This time, somebody listened to prisoners' complaints over lousy jail food.
A northern Alabama sheriff was in federal custody Thursday after a judge ruled he purposely fed inmates skimpy meals so he could make money from an unusual Alabama system that lets sheriffs turn a profit on their jail kitchens.
Morgan County Sheriff Greg Bartlett testified at a Wednesday court hearing that he made $212,000 over three years feeding prisoners — every cent of it legal under a Depression-era state law and reported on his tax forms as income.
But U.S. District Judge U.W. Clemon ordered federal marshals to arrest Bartlett after hearing a string of skinny prisoners testify they were served paper-thin bologna, bloody chicken and cold grits in the north Alabama county's jail.
"He makes money by failing to spend the allocated funds for food for the inmates," Clemon ruled after a daylong hearing in a lawsuit filed by prisoners over jail conditions.
Clemon said Bartlett, who was found in contempt of court after more than six years as sheriff, would remain in custody until he submitted a plan to feed prisoners meals that are "nutritionally adequate," as required by a previous agreement in the lawsuit.
Bartlett's lawyer, Donald Rhea, said he submitted a proposal to Clemon within a couple of hours of the sheriff's arrest. But the judge didn't immediately enter an order freeing Bartlett, who Rhea said would be taken to his own jail, at least initially.
Bartlett looked stunned as Clemon ordered him into custody. A lawyer for prisoners called his arrest "extraordinary."
"I was shocked by the amount of money he pocketed ... all while men and women in the jail go hungry," said Melanie Velez of the Atlanta-based Southern Center for Human Rights.

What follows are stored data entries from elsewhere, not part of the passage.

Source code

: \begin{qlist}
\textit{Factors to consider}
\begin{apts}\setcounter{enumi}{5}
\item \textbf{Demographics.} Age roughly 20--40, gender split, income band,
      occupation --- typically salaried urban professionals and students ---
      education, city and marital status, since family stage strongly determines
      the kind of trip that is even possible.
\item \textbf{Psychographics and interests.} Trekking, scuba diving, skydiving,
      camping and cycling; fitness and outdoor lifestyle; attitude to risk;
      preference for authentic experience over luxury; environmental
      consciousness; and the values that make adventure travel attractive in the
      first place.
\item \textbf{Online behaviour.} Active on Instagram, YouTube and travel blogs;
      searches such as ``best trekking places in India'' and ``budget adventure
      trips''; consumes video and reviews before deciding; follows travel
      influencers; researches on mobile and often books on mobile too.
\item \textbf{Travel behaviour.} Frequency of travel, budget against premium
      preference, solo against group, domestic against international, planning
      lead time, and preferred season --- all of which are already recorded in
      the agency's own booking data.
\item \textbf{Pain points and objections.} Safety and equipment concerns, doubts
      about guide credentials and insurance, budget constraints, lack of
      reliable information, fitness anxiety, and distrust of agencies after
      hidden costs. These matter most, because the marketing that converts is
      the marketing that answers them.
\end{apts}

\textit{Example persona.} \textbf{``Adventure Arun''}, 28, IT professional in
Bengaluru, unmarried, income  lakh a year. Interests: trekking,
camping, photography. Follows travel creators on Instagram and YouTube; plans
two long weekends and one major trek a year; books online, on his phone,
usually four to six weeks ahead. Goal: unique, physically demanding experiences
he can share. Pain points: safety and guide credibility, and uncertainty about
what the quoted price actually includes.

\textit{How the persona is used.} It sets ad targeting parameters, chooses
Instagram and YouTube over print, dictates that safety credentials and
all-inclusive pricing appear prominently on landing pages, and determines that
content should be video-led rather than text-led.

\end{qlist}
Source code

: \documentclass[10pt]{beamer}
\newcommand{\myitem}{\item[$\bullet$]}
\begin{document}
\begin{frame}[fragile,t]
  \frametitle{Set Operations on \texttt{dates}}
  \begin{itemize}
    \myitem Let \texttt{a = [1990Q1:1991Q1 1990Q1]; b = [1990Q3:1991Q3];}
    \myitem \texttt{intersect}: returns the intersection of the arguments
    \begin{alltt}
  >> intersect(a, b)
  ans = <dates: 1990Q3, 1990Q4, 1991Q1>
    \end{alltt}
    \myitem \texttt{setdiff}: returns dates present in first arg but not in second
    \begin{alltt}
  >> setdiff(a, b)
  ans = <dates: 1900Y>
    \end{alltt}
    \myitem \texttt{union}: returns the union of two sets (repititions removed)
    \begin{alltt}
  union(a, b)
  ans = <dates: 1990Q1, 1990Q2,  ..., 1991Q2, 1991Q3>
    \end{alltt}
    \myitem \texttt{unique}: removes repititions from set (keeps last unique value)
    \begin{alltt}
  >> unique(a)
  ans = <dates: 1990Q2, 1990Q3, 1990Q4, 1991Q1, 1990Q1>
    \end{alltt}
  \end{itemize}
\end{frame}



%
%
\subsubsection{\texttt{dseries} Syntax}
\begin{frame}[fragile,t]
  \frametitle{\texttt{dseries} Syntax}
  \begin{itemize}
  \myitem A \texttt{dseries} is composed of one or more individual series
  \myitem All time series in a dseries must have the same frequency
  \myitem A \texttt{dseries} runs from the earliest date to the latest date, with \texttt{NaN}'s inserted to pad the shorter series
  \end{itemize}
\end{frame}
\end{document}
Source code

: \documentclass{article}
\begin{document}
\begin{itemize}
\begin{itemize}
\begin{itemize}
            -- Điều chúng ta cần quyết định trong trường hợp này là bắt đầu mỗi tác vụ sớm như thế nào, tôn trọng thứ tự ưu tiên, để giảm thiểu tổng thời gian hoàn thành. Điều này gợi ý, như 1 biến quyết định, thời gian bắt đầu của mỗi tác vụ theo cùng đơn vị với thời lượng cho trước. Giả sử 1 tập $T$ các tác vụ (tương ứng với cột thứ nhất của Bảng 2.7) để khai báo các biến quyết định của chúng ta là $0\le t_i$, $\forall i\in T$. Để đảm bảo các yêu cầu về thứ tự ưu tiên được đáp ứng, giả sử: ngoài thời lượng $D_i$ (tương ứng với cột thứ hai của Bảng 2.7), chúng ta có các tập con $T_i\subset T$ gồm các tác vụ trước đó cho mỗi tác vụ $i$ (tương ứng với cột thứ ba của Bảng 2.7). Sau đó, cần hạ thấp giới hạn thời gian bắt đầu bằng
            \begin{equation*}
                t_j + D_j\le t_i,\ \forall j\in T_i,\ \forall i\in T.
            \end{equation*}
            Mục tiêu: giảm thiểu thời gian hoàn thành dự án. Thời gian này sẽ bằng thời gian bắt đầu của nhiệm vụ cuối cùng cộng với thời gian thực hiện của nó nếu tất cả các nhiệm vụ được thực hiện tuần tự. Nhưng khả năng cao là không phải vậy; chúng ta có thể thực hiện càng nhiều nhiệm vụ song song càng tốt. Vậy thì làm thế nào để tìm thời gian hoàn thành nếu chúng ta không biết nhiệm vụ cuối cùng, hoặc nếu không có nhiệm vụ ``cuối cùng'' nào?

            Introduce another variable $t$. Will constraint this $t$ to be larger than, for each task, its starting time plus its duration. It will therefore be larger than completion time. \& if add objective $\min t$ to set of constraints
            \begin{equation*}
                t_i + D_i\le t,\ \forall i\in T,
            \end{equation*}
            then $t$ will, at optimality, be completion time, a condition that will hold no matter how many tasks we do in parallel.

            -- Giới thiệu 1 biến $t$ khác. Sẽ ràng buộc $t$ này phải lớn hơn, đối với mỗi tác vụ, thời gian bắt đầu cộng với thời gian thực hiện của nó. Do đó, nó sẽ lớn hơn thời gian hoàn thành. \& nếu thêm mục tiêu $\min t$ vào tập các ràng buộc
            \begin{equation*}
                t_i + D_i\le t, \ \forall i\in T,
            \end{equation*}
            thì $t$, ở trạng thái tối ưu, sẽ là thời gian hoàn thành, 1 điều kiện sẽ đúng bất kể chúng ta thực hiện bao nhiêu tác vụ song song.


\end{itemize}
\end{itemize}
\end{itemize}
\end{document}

Sheriffs in 55 of Alabama's 67 counties operate under a Depression-era system allowing them to make money operating their jail kitchens. The state pays sheriffs $1.75 a day for each prisoner they house and lets the elected officers keep any profits they can generate. Bartlett said he also received money from the county and the U.S. government for housing federal prisoners.
Clemon's order dealt only with Morgan County, but the longtime head of the Alabama Sheriff's Association said its impact will be felt around the state since counties lack money to feed prisoners and state budgets are stretched thin.
"It's going to be real far-reaching. It's going to affect a lot of counties other than this one," said association executive director Bobby Timmons.